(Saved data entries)

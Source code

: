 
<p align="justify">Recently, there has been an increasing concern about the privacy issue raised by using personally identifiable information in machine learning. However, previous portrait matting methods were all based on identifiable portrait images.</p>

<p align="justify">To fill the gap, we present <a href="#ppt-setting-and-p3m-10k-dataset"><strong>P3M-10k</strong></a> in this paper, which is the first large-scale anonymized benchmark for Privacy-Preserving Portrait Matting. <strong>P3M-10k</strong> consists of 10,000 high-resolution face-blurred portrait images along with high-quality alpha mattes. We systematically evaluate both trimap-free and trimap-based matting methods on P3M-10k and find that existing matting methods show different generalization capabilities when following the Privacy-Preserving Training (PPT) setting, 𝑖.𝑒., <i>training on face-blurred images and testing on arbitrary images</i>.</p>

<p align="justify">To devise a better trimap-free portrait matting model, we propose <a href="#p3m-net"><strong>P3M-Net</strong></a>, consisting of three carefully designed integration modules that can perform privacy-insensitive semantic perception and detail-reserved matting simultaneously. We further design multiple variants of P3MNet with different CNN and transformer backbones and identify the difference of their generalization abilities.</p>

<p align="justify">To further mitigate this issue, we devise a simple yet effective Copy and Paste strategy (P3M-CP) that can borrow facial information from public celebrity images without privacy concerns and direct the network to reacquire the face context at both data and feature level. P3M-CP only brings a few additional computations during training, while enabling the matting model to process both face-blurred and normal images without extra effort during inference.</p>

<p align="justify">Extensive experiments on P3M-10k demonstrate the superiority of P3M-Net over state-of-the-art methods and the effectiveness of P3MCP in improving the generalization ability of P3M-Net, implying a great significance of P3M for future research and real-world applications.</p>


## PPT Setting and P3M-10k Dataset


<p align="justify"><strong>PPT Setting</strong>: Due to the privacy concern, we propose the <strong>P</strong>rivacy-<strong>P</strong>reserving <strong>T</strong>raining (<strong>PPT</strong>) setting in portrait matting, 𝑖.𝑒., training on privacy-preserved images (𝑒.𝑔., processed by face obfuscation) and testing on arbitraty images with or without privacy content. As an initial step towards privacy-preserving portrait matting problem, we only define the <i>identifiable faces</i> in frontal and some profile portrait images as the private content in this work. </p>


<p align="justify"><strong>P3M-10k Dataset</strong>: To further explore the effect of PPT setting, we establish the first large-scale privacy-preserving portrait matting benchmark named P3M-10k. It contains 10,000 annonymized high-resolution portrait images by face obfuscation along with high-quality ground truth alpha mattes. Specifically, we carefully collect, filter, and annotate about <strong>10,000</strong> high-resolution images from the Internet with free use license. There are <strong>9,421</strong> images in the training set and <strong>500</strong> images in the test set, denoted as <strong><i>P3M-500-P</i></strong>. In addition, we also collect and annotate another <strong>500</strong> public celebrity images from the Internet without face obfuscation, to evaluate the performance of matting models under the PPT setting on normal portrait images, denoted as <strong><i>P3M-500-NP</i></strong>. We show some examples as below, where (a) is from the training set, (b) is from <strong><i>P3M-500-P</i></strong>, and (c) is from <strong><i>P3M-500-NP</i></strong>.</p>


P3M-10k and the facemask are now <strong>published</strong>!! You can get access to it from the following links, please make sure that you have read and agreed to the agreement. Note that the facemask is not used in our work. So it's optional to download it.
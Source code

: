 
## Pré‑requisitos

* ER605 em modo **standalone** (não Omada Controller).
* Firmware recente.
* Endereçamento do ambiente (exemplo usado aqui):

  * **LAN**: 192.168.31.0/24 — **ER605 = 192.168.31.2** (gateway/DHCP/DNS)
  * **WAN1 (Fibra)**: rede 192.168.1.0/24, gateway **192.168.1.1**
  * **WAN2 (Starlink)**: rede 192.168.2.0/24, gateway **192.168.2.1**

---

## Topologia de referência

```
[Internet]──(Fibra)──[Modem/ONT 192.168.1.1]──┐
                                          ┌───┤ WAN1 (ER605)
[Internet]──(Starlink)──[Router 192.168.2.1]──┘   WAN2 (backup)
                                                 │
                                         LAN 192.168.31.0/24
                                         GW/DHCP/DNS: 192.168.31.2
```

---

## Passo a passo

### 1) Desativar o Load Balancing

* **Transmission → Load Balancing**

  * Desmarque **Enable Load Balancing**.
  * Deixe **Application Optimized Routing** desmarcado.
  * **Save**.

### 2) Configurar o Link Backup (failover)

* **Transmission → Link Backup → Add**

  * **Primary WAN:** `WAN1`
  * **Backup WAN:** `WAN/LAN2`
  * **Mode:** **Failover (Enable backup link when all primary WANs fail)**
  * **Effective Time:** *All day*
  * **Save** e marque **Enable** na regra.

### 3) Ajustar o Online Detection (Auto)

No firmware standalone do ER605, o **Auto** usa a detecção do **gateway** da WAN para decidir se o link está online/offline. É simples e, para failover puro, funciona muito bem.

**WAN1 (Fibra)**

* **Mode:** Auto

* **WHAT NEEDS TO BE DONE**:
Pull each line containing "Balancing" from the records.

* **OUTPUT OF THE TASK**:
### 1) Desativar o Load Balancing
* **Transmission → Load Balancing**
  * Desmarque **Enable Load Balancing**.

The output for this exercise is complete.